Roeder Kathryn, Devlin B, Wasserman Larry
Department of Statistics, Carnegie Mellon University, Pittsburgh, PA 15213, USA.
Genet Epidemiol. 2007 Nov;31(7):741-7. doi: 10.1002/gepi.20237.
The potential of genome-wide association analysis can only be realized when they have power to detect signals despite the detrimental effect of multiple testing on power. We develop a weighted multiple testing procedure that facilitates the input of prior information in the form of groupings of tests. For each group a weight is estimated from the observed test statistics within the group. Differentially weighting groups improves the power to detect signals in likely groupings. The advantage of the grouped-weighting concept, over fixed weights based on prior information, is that it often leads to an increase in power even if many of the groupings are not correlated with the signal. Being data dependent, the procedure is remarkably robust to poor choices in groupings. Power is typically improved if one (or more) of the groups clusters multiple tests with signals, yet little power is lost when the groupings are totally random. If there is no apparent signal in a group, relative to a group that appears to have several tests with signals, the former group will be down-weighted relative to the latter. If no groups show apparent signals, then the weights will be approximately equal. The only restriction on the procedure is that the number of groups be small, relative to the total number of tests performed.

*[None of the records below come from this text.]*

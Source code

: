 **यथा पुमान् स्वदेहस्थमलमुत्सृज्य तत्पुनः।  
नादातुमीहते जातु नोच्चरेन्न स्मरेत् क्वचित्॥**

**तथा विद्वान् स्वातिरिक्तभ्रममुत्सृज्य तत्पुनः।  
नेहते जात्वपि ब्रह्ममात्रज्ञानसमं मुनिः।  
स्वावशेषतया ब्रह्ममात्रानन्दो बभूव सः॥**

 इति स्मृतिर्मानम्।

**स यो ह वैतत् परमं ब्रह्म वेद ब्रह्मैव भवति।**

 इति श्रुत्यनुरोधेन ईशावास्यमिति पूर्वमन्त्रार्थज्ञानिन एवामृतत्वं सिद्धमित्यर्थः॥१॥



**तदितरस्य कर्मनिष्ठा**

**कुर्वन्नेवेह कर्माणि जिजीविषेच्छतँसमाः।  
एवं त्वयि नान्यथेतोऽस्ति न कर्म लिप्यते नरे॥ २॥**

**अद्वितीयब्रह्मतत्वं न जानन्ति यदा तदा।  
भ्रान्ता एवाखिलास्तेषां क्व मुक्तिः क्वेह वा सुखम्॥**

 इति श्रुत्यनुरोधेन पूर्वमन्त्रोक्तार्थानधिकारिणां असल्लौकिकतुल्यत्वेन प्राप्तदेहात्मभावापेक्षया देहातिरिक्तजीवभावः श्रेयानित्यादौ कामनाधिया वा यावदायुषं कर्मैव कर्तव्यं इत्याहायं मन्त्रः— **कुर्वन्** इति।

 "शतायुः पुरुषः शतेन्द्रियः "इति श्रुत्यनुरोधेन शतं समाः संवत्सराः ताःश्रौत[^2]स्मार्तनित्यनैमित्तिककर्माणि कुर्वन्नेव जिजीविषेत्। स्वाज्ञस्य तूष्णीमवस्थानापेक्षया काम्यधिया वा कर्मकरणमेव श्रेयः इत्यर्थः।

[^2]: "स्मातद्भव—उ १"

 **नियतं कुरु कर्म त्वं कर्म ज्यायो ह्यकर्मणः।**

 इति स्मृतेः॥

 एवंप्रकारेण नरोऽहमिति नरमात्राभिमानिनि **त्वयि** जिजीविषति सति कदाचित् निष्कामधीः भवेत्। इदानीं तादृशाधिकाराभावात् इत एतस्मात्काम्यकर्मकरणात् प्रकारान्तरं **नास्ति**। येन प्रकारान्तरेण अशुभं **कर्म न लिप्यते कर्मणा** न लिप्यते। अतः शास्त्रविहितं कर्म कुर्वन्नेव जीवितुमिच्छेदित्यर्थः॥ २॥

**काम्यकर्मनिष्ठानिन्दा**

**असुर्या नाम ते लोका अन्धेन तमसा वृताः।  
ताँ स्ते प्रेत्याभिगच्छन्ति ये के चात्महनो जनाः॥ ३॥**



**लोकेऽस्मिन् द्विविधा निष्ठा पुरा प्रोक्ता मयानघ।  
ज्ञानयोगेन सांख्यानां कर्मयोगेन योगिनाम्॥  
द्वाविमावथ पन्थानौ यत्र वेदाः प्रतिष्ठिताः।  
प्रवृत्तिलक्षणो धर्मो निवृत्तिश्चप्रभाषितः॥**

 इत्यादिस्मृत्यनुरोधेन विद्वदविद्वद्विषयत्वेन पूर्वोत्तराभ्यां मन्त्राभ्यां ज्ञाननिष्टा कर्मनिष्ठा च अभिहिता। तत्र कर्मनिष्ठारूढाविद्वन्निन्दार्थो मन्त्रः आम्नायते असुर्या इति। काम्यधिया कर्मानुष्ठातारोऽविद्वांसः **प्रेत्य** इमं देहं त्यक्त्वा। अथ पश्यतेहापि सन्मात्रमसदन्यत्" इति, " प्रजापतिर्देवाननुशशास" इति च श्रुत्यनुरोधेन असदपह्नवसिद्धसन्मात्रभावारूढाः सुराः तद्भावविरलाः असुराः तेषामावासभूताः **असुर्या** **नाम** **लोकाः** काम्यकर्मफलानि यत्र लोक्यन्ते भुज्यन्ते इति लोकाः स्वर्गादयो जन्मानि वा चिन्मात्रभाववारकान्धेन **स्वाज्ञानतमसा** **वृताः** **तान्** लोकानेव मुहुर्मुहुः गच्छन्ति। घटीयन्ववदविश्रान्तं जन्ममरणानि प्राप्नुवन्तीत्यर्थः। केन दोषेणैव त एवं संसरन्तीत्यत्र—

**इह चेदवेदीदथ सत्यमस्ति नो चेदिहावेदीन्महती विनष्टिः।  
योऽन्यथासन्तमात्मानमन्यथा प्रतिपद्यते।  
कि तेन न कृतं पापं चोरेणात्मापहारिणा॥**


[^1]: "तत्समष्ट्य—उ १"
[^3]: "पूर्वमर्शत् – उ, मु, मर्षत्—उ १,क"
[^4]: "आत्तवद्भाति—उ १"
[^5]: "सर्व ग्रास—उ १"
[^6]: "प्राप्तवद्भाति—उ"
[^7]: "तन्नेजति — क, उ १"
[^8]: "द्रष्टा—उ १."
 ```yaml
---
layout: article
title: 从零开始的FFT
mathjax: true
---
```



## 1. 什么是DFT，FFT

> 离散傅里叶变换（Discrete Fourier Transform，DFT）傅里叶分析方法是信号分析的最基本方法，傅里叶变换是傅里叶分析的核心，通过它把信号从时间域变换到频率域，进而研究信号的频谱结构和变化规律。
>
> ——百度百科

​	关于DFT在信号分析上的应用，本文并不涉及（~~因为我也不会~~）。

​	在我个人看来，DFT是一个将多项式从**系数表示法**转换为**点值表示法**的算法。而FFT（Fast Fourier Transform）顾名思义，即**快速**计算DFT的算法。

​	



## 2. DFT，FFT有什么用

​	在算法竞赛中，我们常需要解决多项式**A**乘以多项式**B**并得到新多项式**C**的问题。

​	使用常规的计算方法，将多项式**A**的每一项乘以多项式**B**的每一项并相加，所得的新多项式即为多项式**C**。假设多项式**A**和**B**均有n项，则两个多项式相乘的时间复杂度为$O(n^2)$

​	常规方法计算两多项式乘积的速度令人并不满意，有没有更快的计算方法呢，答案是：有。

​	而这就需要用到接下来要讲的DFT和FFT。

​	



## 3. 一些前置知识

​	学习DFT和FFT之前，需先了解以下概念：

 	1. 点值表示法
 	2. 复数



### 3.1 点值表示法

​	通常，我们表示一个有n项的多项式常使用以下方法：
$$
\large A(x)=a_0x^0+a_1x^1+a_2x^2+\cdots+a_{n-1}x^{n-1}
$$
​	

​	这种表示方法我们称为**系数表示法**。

只有当全基因组关联分析有能力检测信号时,其潜力才能得以实现,尽管多重检验对检验效能有不利影响。我们开发了一种加权多重检验程序,该程序便于以检验分组的形式输入先验信息。对于每个组,根据组内观察到的检验统计量估计一个权重。对不同组进行差异化加权可提高在可能的分组中检测信号的效能。与基于先验信息的固定权重相比,分组加权概念的优势在于,即使许多分组与信号不相关,它通常也会导致效能提高。由于该程序依赖数据,因此对分组中的错误选择具有很强的鲁棒性。如果其中一个(或多个)组将多个有信号的检验聚集在一起,通常会提高效能,而当分组完全随机时,效能损失很小。如果一个组中没有明显信号,相对于一个似乎有多个有信号检验的组,前一组相对于后一组将被赋予较低权重。如果没有组显示明显信号,那么权重将大致相等。该程序的唯一限制是,相对于所执行检验的总数,组的数量要少。